Count how many lines in this material contain "JDBC". The answer is that number alone.

____________

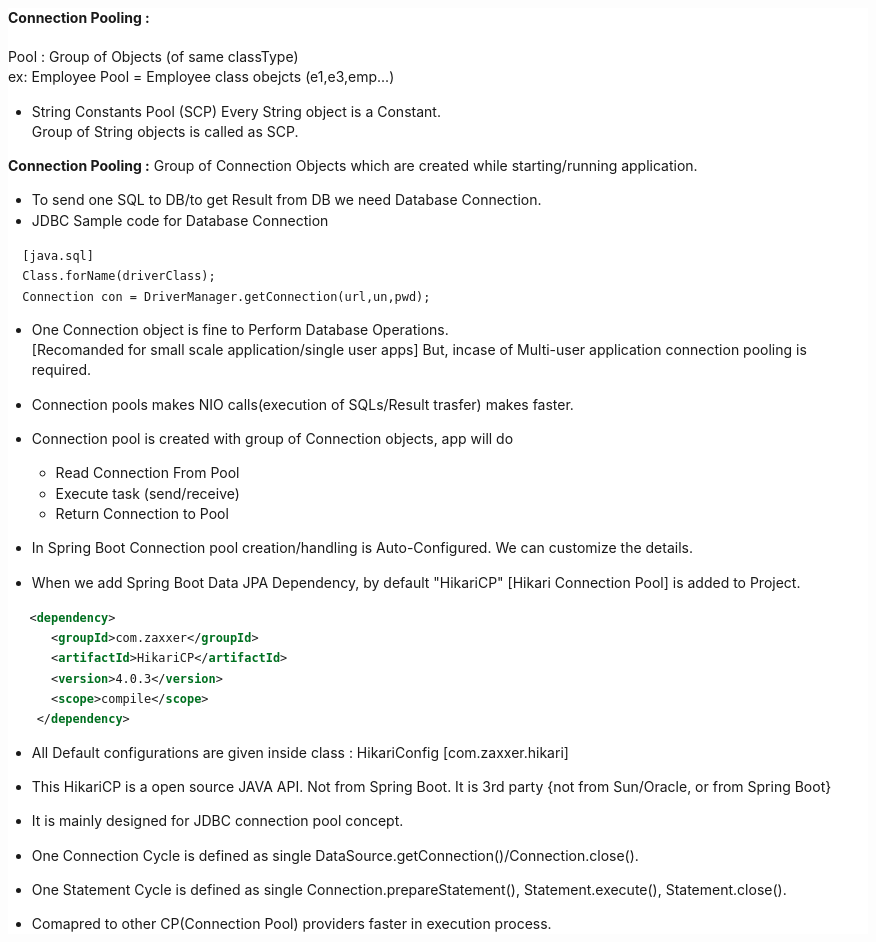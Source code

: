 #### Connection Pooling :

Pool : Group of Objects (of same classType)\
ex: Employee Pool = Employee class obejcts (e1,e3,emp...)

- String Constants Pool (SCP)
  Every String object is a Constant.\
   Group of String objects is called as SCP.

**Connection Pooling :** Group of Connection Objects which are created while starting/running application.

- To send one SQL to DB/to get Result from DB we need Database Connection.
- JDBC Sample code for Database Connection

```textile
  [java.sql]
  Class.forName(driverClass);
  Connection con = DriverManager.getConnection(url,un,pwd);
```

- One Connection object is fine to Perform Database Operations.\
  [Recomanded for small scale application/single user apps] But, incase of Multi-user application connection pooling is required.
- Connection pools makes NIO calls(execution of SQLs/Result trasfer) makes
  faster.
- Connection pool is created with group of Connection objects, app will do
  - Read Connection From Pool
  - Execute task (send/receive)
  - Return Connection to Pool
- In Spring Boot Connection pool creation/handling is Auto-Configured. We can customize the details.

- When we add Spring Boot Data JPA Dependency, by default "HikariCP" [Hikari Connection Pool] is added to Project.

```xml
   <dependency>
      <groupId>com.zaxxer</groupId>
      <artifactId>HikariCP</artifactId>
      <version>4.0.3</version>
      <scope>compile</scope>
    </dependency>
```

- All Default configurations are given inside class : HikariConfig [com.zaxxer.hikari]

- This HikariCP is a open source JAVA API. Not from Spring Boot. It is 3rd party {not from Sun/Oracle, or from Spring Boot}

- It is mainly designed for JDBC connection pool concept.

- One Connection Cycle is defined as single DataSource.getConnection()/Connection.close().

- One Statement Cycle is defined as single Connection.prepareStatement(), Statement.execute(), Statement.close().

- Comapred to other CP(Connection Pool) providers faster in execution process.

____________

_Answer to the exercise:_
2